From: Yonghong Song <yhs@meta.com>
To: Kui-Feng Lee <sinquersw@gmail.com>,
Kui-Feng Lee <thinker.li@gmail.com>,
bpf@vger.kernel.org, ast@kernel.org, martin.lau@linux.dev,
song@kernel.org, kernel-team@meta.com, andrii@kernel.org,
daniel@iogearbox.net, yhs@fb.com, kpsingh@kernel.org,
shuah@kernel.org, john.fastabend@gmail.com, sdf@google.com,
mykolal@fb.com, linux-kselftest@vger.kernel.org,
jolsa@kernel.org, haoluo@google.com
Cc: Kui-Feng Lee <kuifeng@meta.com>
Subject: Re: [PATCH bpf-next v3 1/2] net: bpf: Always call BPF cgroup filters for egress.
Date: Thu, 22 Jun 2023 11:28:05 -0700 [thread overview]
Message-ID: <94226479-8d79-cc83-9ecf-6db0b376a7fd@meta.com> (raw)

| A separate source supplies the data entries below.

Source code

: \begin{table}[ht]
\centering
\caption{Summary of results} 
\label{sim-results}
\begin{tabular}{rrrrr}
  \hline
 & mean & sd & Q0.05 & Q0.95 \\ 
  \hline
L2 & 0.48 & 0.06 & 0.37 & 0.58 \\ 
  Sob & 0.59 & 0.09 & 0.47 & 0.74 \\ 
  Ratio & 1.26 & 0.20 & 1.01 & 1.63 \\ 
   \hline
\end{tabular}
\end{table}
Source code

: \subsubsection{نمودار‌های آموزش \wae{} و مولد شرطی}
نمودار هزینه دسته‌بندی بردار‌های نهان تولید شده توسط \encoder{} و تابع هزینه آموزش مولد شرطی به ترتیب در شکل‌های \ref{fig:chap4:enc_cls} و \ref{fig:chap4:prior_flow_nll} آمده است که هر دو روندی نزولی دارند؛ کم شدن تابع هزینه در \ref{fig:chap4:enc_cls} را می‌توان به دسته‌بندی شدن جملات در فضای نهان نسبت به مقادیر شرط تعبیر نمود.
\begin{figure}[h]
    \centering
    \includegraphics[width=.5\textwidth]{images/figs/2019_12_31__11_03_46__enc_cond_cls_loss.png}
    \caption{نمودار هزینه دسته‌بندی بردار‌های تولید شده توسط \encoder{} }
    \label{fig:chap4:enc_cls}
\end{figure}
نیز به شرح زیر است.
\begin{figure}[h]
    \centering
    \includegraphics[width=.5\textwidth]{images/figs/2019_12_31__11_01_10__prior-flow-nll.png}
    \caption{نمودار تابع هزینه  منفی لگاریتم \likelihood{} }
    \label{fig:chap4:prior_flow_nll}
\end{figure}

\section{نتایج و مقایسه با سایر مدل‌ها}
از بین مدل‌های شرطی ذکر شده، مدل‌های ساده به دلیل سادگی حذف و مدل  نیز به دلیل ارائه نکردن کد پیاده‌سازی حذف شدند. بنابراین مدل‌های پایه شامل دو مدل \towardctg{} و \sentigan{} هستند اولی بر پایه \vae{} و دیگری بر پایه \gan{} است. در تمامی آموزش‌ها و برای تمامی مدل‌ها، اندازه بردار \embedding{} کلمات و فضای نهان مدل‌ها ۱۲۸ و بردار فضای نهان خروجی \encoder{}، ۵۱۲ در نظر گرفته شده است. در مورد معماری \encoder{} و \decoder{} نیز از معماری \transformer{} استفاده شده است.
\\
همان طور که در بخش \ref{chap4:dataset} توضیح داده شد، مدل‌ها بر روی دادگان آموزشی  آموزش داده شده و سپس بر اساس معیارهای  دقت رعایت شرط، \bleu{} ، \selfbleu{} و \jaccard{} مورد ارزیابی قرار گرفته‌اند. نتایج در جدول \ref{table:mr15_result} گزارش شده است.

In-Reply-To: <2693aaa4-eb33-553c-291c-3eb555452ea6@gmail.com>
On 6/22/23 10:15 AM, Kui-Feng Lee wrote:
>
>
> On 6/21/23 20:37, Yonghong Song wrote:
>>
>>
>> On 6/20/23 10:14 AM, Kui-Feng Lee wrote:
>>> Always call BPF filters if CGROUP BPF is enabled for EGRESS without
>>> checking skb->sk against sk.
>>>
>>> The filters were called only if skb is owned by the sock that the
>>> skb is sent out through. In another words, skb->sk should point to
>>> the sock that it is sending through its egress. However, the filters
>>> would
>>> miss SYNACK skbs that they are owned by a request_sock but sent through
>>> the listening sock, that is the socket listening incoming connections.

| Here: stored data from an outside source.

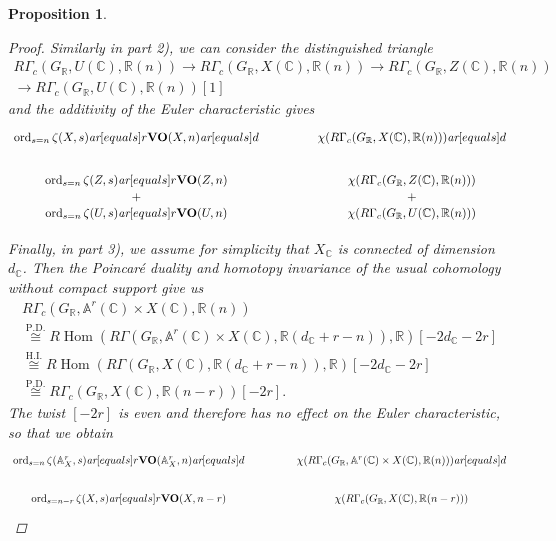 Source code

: \documentclass[10pt,a4paper,oneside]{article}
\DeclareMathOperator{\Hom}{Hom}
\DeclareMathOperator{\ord}{ord}
\newcommand{\CC}{\mathbb{C}}
\newcommand{\RR}{\mathbb{R}}
\renewcommand{\AA}{\mathbb{A}}
\newcommand{\ar}{\text{\it ar}}
\newcommand{\RHom}{R\!\Hom}
\theoremstyle{myplain}
\newtheorem{proposition}[theorem]{Proposition}
\theoremstyle{mydefinition}
\numberwithin{equation}{section}
\begin{document}
\begin{proposition}
\begin{proof}
    Similarly in part 2), we can consider the distinguished triangle
    \begin{multline*}
      R\Gamma_c (G_\RR, U (\CC), \RR (n)) \to
      R\Gamma_c (G_\RR, X (\CC), \RR (n)) \to
      R\Gamma_c (G_\RR, Z (\CC), \RR (n)) \\
      \to R\Gamma_c (G_\RR, U (\CC), \RR (n)) [1]
  \end{multline*}
  and the additivity of the Euler characteristic gives
  \[ \begin{tikzcd}[column sep=4em]
      \ord_{s=n} \zeta (X,s) \ar[equals]{r}{\mathbf{VO} (X,n)}\ar[equals]{d} & \chi (R\Gamma_c (G_\RR, X(\CC), \RR (n))) \ar[equals]{d} \\
      \ord_{s=n} \zeta (Z,s) \ar[equals]{r}{\mathbf{VO} (Z,n)} & \chi (R\Gamma_c (G_\RR, Z (\CC), \RR (n))) \\[-2em]
      + & + \\[-2em]
      \ord_{s=n} \zeta (U,s) \ar[equals]{r}{\mathbf{VO} (U,n)} & \chi (R\Gamma_c (G_\RR, U (\CC), \RR (n)))
    \end{tikzcd} \]

  Finally, in part 3), we assume for simplicity that $X_\CC$ is connected of
  dimension $d_\CC$. Then the Poincar\'{e} duality and homotopy invariance of
  the usual cohomology without compact support give us
  \begin{multline*}
    R\Gamma_c (G_\RR, \AA^r (\CC) \times X (\CC), \RR (n)) \\
    \stackrel{\text{P.D.}}{\cong}
    \RHom (R\Gamma (G_\RR, \AA^r (\CC) \times X (\CC), \RR (d_\CC + r - n)), \RR) [-2d_\CC - 2r] \\
    \stackrel{\text{H.I.}}{\cong}
    \RHom (R\Gamma (G_\RR, X (\CC), \RR (d_\CC + r - n)), \RR) [-2d_\CC - 2r] \\
    \stackrel{\text{P.D.}}{\cong}
    R\Gamma_c (G_\RR, X (\CC), \RR (n - r)) [-2r].
  \end{multline*}
  The twist $[-2r]$ is even and therefore has no effect on the Euler
  characteristic, so that we obtain
  \[ \begin{tikzcd}[column sep=4em]
      \ord_{s=n} \zeta (\AA^r_X,s) \ar[equals]{r}{\mathbf{VO} (\AA^r_X,n)}\ar[equals]{d} & \chi (R\Gamma_c (G_\RR, \AA^r (\CC) \times X(\CC), \RR (n))) \ar[equals]{d} \\
      \ord_{s=n-r} \zeta (X,s) \ar[equals]{r}{\mathbf{VO} (X,n-r)} & \chi (R\Gamma_c (G_\RR, X (\CC), \RR (n-r)))
    \end{tikzcd} \]
  \end{proof}
\end{proposition}
\end{document}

>>> This is an unnecessary restrict.
>>
>> The original patch which introduced 'sk == skb->sk' is
>> 3007098494be cgroup: add support for eBPF programs
>> There are no mentioning in commit message why 'sk == skb->sk'
>> is needed. So it is possible that this is just restricted
>> for use cases at that moment. Now there are use cases
>> where 'sk != skb->sk' so removing this check can enable
>> the new use case. Maybe you can add this into your commit
>> message so people can understand the history of 'sk == skb->sk'.
>
> After checking the code and the Alexei's comment[1] again, this check
> may be different from what I thought. In another post[2],
> Daniel Borkmann mentioned
>
> Wouldn't that mean however, when you go through stacked devices that
> you'd run the same eBPF cgroup program for skb->sk multiple times?
>
> I read this paragraph several times.
> This check ensures the filters are only called for the device on
> the top of a stack. So, I probably should change the check to
>
> sk == skb_to_full_sk(skb)
I think this should work. It exactly covers your use case:
they are owned by a request_sock but sent through
the listening sock, that is the socket listening incoming connections
and sk == skb->sk for non request_sock/listening_sock case.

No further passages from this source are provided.